Status: 1st milestone almost complete, need final optimizations.
Team
Commissioner: @Brecht Van Lommel (brecht)
Project leader: @Bastien Montagne (mont29)
Project members: @Sebastian Parborg (zeddb)
Big picture: In heavy scenes, new features in Blender 2.8x are making the inherently linear (O(N)), when not quadratic (O(N²)), complexity of most operations over data-blocks more problematic than in 2.7x era. The general goal is to bring those operations back to a constant (O(1)) or logarithmic (O(log(N))) complexity.
Description
Use cases:
Need specific test cases.
- Undo changes in object mode in a heavy scene.
- Undo changes in pose mode in a heavy scene.
- Duplicating objects in a heavy scene.
- Adding many objects in a scene.
Note: There are two types of “heavyness” in scenes (that can be combined of course):
- Scenes that have many objects and/or collections.
- Scenes that have very heavy geometry, either in the geometry data itself, or generated from modifiers like subdivision surface.
Design:
- Dependency graph should not have to re-evaluate objects that did not change.
- This is mainly a problem currently during global undo, as all data-blocks are replaced by new ones on each undo step.
- Handling naming of data-blocks should be O(log(N)) (it is currently close to O(N²), or O(N log(N)) in best cases).
- This will require caching currently used names.
- We will probably also have to handle smartly the numbering in that cache, if we really want to be efficient in typical “worst case” scenarii (addition of thousands of objects with same base name e.g.).
- This will require caching currently used names.
- Caches/runtime data helpers should be always either:
- Lazily-built/updated on-demand (code affecting related data should only ensure that the 'dirty' flag is set then).
- This approach can usually be easily managed in a mostly lock-less way in a threaded context (proper locking is only needed when actually rebuilding a dirty cache).
- Kept valid/in sync all the time (code affecting related data should take care of updating it itself, code using the cache can always assume it is valid and up-to-date).
- Such cache should be easy to incrementally update (it should almost never have to be rebuilt from scratch).
- This implies that the cache is highly local (changes on a data-block only ever affect that data-block and a well-defined, easy to reach small number of “neighbors”).
- In general keeping this kind of cache valid will always be harder and more error-prone than approach #A.
- This approach often needs proper complete locking (mutexes & co) in a threaded context.
Note: The ViewLayer's collections/objects cache e.g. currently uses the worst mix of #A and #B - it is always assumed valid, but updating it requires a complete rebuild from scratch almost all the time.
Note: Approach #B is usually interesting only if a complete rebuild of the cache is very costly, and/or if the cache is invalidated very often while being used.
- Such cache should be easy to incrementally update (it should almost never have to be rebuilt from scratch).
- Lazily-built/updated on-demand (code affecting related data should only ensure that the 'dirty' flag is set then).
Engineer plan: -
Work plan
Milestone 1 - Optimized per-datablock global undo
Time estimate: 6 months
- Re-use as much as possible existing data, and try to swap newly read (modified) data to the original memory, during 'memfile' undo step.

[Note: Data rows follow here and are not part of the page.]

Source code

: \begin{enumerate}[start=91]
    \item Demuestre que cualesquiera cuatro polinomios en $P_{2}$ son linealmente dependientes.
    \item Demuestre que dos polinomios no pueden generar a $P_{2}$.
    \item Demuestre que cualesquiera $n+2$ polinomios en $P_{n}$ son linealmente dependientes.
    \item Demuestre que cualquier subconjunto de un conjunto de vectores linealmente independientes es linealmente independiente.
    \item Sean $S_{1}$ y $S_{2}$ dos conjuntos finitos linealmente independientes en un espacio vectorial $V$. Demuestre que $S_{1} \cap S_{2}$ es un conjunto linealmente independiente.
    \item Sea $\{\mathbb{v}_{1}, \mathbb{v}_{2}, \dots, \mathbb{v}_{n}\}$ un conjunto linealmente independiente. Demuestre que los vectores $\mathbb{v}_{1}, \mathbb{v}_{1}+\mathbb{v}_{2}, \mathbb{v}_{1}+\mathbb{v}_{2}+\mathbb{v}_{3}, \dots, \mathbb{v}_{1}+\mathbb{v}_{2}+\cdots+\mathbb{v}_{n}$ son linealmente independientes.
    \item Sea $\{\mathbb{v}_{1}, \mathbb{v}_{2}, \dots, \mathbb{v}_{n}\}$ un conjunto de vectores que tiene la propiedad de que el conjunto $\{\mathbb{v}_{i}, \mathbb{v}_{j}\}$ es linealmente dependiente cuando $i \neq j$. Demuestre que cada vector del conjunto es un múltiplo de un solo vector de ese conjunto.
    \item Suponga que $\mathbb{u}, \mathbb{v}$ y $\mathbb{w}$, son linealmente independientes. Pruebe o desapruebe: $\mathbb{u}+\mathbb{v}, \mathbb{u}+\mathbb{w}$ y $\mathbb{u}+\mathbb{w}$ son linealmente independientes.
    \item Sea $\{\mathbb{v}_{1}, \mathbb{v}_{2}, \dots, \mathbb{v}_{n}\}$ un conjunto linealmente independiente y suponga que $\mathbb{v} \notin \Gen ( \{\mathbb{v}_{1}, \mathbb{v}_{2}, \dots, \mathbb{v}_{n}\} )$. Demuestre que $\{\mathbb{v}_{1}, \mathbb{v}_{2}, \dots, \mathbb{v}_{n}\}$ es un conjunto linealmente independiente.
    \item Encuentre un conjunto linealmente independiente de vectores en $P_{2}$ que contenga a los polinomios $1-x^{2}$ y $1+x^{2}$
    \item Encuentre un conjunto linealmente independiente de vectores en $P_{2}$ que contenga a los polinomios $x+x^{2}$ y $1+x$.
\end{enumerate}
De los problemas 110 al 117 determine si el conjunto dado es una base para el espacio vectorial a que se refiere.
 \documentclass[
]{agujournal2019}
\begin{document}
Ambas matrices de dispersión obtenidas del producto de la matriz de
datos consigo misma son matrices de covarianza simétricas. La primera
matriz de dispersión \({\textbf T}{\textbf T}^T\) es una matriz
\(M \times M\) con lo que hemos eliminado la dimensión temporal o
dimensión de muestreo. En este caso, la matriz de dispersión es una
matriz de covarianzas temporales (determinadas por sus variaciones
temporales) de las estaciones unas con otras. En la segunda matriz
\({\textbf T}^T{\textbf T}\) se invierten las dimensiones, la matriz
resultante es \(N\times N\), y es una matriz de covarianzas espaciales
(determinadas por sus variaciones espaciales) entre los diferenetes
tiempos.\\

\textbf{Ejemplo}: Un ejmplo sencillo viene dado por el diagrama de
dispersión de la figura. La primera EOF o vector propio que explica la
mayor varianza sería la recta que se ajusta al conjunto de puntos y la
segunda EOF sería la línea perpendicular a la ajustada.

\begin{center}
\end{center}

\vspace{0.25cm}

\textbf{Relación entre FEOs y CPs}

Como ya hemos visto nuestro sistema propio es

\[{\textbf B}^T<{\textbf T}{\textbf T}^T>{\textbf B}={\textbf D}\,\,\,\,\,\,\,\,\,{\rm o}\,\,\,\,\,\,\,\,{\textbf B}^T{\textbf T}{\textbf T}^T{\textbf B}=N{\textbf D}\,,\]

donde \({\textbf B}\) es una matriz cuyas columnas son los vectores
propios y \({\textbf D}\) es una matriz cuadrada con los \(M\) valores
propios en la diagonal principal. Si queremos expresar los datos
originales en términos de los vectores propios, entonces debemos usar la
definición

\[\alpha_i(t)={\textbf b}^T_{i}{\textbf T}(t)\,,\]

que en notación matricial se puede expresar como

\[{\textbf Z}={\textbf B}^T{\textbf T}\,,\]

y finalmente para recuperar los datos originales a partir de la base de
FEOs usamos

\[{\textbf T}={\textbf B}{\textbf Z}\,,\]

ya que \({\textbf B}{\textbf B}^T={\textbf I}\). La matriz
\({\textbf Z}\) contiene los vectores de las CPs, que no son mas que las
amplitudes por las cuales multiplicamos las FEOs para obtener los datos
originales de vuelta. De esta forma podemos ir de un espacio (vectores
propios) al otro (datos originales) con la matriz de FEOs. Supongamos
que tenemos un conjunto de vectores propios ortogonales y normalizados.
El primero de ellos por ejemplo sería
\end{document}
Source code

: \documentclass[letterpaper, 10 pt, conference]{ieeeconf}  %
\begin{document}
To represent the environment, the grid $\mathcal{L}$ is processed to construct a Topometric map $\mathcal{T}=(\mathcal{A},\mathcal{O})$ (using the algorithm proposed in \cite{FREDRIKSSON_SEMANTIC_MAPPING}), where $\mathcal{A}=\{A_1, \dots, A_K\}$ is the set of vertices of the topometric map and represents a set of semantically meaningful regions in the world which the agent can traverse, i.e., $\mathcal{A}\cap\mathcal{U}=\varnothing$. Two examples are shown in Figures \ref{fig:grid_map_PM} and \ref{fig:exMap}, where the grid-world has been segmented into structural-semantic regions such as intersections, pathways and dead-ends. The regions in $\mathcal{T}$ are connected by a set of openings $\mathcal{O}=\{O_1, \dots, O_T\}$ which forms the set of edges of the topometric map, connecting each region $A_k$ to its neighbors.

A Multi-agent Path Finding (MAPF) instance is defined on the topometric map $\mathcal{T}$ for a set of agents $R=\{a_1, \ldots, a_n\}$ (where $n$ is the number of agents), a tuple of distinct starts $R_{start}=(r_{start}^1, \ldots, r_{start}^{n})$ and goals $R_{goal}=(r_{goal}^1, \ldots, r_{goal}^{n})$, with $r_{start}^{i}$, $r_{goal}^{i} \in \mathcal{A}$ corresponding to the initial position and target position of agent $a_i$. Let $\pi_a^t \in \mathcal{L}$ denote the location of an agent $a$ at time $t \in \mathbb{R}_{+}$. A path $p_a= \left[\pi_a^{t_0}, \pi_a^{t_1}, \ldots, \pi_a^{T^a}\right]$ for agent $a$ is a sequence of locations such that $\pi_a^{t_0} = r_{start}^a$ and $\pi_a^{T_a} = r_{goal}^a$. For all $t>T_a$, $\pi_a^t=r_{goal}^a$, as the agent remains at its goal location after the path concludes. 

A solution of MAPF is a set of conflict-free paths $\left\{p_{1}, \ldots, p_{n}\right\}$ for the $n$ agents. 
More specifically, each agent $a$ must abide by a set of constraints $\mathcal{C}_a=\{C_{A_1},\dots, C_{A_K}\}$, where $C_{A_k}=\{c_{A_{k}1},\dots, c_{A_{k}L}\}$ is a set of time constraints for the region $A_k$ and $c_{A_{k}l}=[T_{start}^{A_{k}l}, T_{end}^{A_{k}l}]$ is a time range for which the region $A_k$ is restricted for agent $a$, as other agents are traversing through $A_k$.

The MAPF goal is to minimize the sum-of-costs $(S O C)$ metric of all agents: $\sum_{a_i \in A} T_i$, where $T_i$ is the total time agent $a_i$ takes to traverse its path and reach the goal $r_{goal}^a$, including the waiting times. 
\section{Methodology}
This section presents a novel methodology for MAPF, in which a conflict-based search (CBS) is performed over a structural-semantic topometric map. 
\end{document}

Updating the depsgraph should then be much less work.
Milestone 2 - Lazy collection synchronizations
Time estimate: 1 month
- Fix view layer collection syncing (to not require looping over all objects, or to be ran much less often...).
Milestone 3 - Data-blocks management performances with many of them
Time estimate: 5 months
- Investigate how to best handle naming conflicts issues.
- Most obvious idea would be store all used base-names in a GHash (one per ID type), along with used indices. Needs further design though.
- T73412: Improve name conflict handling in ID management
- Investigate the best way to cache bi-directional relationships info between data-blocks.
- We already have a start of this with BKE_main_relations_create() & co, but it is heavily under-used and needs better design to be usable more widely.
- T73413: Cache data-block relationships info
- Fix/Improve handling of the Bone pointers (which are sub-data of Armature ID) stored in poses (which are sub-data of Object ID).
- Ideally such horrible pointers should not exist ever. They are a very solid recurrent source of bugs in Blender.
- Not sure how to best deal with them, at the very least we could add some generic ID API to ensure those kind of caches are up-to-date?
See also T68938: Blender editing performance with many datablocks.
Later
- Dependency graph rebuild to be O(1) or O(log(N)) (it is also O(N) at the moment). ???? would assume linear would already be nice performance for such a code?
Notes: -